**Available records**
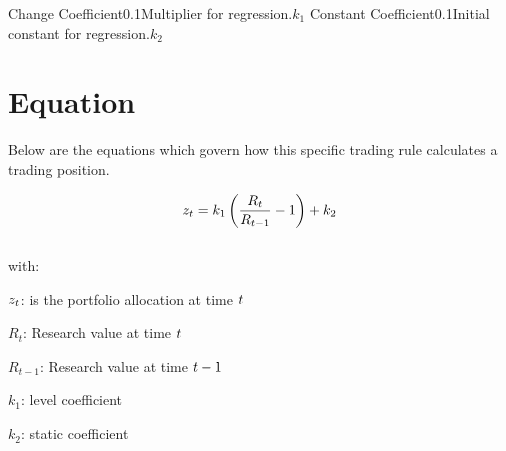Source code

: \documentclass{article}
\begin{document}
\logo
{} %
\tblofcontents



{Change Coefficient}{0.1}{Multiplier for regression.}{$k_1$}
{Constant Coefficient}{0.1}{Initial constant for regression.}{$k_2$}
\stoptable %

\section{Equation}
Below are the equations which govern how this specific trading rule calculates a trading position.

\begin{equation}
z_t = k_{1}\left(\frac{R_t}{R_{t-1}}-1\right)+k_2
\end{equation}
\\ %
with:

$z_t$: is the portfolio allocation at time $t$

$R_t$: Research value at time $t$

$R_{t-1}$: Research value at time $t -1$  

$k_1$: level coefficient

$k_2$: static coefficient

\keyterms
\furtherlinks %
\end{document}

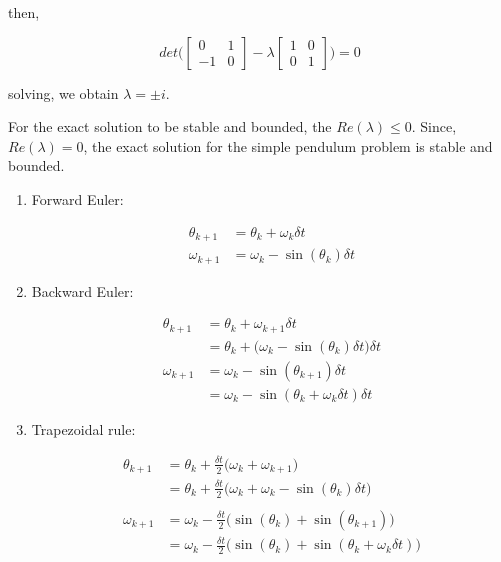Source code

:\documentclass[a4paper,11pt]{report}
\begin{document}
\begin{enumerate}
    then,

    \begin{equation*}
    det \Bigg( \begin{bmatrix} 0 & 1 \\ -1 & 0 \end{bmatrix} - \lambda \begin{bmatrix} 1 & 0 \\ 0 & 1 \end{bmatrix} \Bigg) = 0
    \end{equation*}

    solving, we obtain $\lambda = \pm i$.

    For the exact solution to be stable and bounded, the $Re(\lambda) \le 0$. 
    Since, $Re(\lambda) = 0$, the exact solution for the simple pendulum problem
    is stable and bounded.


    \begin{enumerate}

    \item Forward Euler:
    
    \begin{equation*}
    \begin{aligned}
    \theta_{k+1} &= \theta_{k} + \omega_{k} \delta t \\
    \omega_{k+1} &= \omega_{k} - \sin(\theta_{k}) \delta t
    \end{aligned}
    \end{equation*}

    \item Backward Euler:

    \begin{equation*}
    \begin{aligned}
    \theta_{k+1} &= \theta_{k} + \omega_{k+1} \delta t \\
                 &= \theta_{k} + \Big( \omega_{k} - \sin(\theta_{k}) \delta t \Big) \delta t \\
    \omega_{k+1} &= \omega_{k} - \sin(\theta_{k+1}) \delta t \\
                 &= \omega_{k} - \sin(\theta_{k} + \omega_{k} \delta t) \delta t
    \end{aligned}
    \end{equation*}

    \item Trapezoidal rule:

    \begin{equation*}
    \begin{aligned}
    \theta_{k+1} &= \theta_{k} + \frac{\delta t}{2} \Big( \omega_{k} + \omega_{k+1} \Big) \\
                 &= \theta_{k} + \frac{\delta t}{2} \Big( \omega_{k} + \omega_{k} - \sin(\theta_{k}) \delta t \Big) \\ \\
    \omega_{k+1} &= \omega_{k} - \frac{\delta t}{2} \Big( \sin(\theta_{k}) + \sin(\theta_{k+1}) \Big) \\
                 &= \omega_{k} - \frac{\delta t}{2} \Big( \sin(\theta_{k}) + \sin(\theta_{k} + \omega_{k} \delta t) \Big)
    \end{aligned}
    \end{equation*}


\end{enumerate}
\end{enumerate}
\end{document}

**Activity**
An exact copy of each entry is required, minus the pictures.

**Solution below**
Source code

: \documentclass{article}
\begin{document}
\logo
{} %
\tblofcontents



{Change Coefficient}{0.1}{Multiplier for regression.}{$k_1$}
{Constant Coefficient}{0.1}{Initial constant for regression.}{$k_2$}
\stoptable %

\section{Equation}
Below are the equations which govern how this specific trading rule calculates a trading position.

\begin{equation}
z_t = k_{1}\left(\frac{R_t}{R_{t-1}}-1\right)+k_2
\end{equation}
\\ %
with:

$z_t$: is the portfolio allocation at time $t$

$R_t$: Research value at time $t$

$R_{t-1}$: Research value at time $t -1$  

$k_1$: level coefficient

$k_2$: static coefficient

\keyterms
\furtherlinks %
\end{document}

Source code

:\documentclass[a4paper,11pt]{report}
\begin{document}
\begin{enumerate}
    then,

    \begin{equation*}
    det \Bigg( \begin{bmatrix} 0 & 1 \\ -1 & 0 \end{bmatrix} - \lambda \begin{bmatrix} 1 & 0 \\ 0 & 1 \end{bmatrix} \Bigg) = 0
    \end{equation*}

    solving, we obtain $\lambda = \pm i$.

    For the exact solution to be stable and bounded, the $Re(\lambda) \le 0$. 
    Since, $Re(\lambda) = 0$, the exact solution for the simple pendulum problem
    is stable and bounded.


    \begin{enumerate}

    \item Forward Euler:
    
    \begin{equation*}
    \begin{aligned}
    \theta_{k+1} &= \theta_{k} + \omega_{k} \delta t \\
    \omega_{k+1} &= \omega_{k} - \sin(\theta_{k}) \delta t
    \end{aligned}
    \end{equation*}

    \item Backward Euler:

    \begin{equation*}
    \begin{aligned}
    \theta_{k+1} &= \theta_{k} + \omega_{k+1} \delta t \\
                 &= \theta_{k} + \Big( \omega_{k} - \sin(\theta_{k}) \delta t \Big) \delta t \\
    \omega_{k+1} &= \omega_{k} - \sin(\theta_{k+1}) \delta t \\
                 &= \omega_{k} - \sin(\theta_{k} + \omega_{k} \delta t) \delta t
    \end{aligned}
    \end{equation*}

    \item Trapezoidal rule:

    \begin{equation*}
    \begin{aligned}
    \theta_{k+1} &= \theta_{k} + \frac{\delta t}{2} \Big( \omega_{k} + \omega_{k+1} \Big) \\
                 &= \theta_{k} + \frac{\delta t}{2} \Big( \omega_{k} + \omega_{k} - \sin(\theta_{k}) \delta t \Big) \\ \\
    \omega_{k+1} &= \omega_{k} - \frac{\delta t}{2} \Big( \sin(\theta_{k}) + \sin(\theta_{k+1}) \Big) \\
                 &= \omega_{k} - \frac{\delta t}{2} \Big( \sin(\theta_{k}) + \sin(\theta_{k} + \omega_{k} \delta t) \Big)
    \end{aligned}
    \end{equation*}


\end{enumerate}
\end{enumerate}
\end{document}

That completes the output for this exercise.